** DIRECTIONS FOR THIS TASK **
Only the lines from the beginning of the data through the one with "## About the book" belong in the answer, each retyped exactly, with pictures left out.

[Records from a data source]

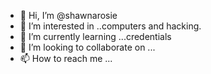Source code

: - 👋 Hi, I’m @shawnarosie
- 👀 I’m interested in ..computers and hacking.
- 🌱 I’m currently learning ...credentials 
- 💞️ I’m looking to collaborate on ...
- 📫 How to reach me ...

<!---
shawnarosie/shawnarosie is a ✨ special ✨ repository because its `README.md` (this file) appears on your GitHub profile.
You can click the Preview link to take a look at your changes.
--->
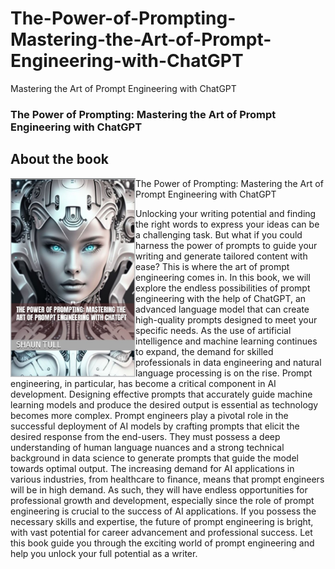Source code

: # The-Power-of-Prompting-Mastering-the-Art-of-Prompt-Engineering-with-ChatGPT
Mastering the Art of Prompt Engineering with ChatGPT


###  The Power of Prompting: Mastering the Art of Prompt Engineering with ChatGPT



## About the book
<a target="_blank" href="https://read.amazon.co.uk/kp/embed?asin=B08J3JSP2Y&preview=newtab&linkCode=kpe&ref_=cm_sw_r_kb_dp_eZCyFb37NG3ND">
  <img src="/ChatGPT_Cover.jpg" alt="Book Cover" width="200" align="left"/>
</a>

The Power of Prompting: Mastering the Art of Prompt Engineering with ChatGPT


Unlocking your writing potential and finding the right words to express your ideas can be a challenging task. But what if you could harness the power of prompts to guide your writing and generate tailored content with ease? This is where the art of prompt engineering comes in. In this book, we will explore the endless possibilities of prompt engineering with the help of ChatGPT, an advanced language model that can create high-quality prompts designed to meet your specific needs. As the use of artificial intelligence and machine learning continues to expand, the demand for skilled professionals in data engineering and natural language processing is on the rise. Prompt engineering, in particular, has become a critical component in AI development. Designing effective prompts that accurately guide machine learning models and produce the desired output is essential as technology becomes more complex. Prompt engineers play a pivotal role in the successful deployment of AI models by crafting prompts that elicit the desired response from the end-users. They must possess a deep understanding of human language nuances and a strong technical background in data science to generate prompts that guide the model towards optimal output. The increasing demand for AI applications in various industries, from healthcare to finance, means that prompt engineers will be in high demand. As such, they will have endless opportunities for professional growth and development, especially since the role of prompt engineering is crucial to the success of AI applications. If you possess the necessary skills and expertise, the future of prompt engineering is bright, with vast potential for career advancement and professional success. Let this book guide you through the exciting world of prompt engineering and help you unlock your full potential as a writer.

** RESULT FOR THIS TASK **
Source code

: - 👋 Hi, I’m @shawnarosie
- 👀 I’m interested in ..computers and hacking.
- 🌱 I’m currently learning ...credentials 
- 💞️ I’m looking to collaborate on ...
- 📫 How to reach me ...

<!---
shawnarosie/shawnarosie is a ✨ special ✨ repository because its `README.md` (this file) appears on your GitHub profile.
You can click the Preview link to take a look at your changes.
--->
Source code

: # The-Power-of-Prompting-Mastering-the-Art-of-Prompt-Engineering-with-ChatGPT
Mastering the Art of Prompt Engineering with ChatGPT


###  The Power of Prompting: Mastering the Art of Prompt Engineering with ChatGPT



## About the book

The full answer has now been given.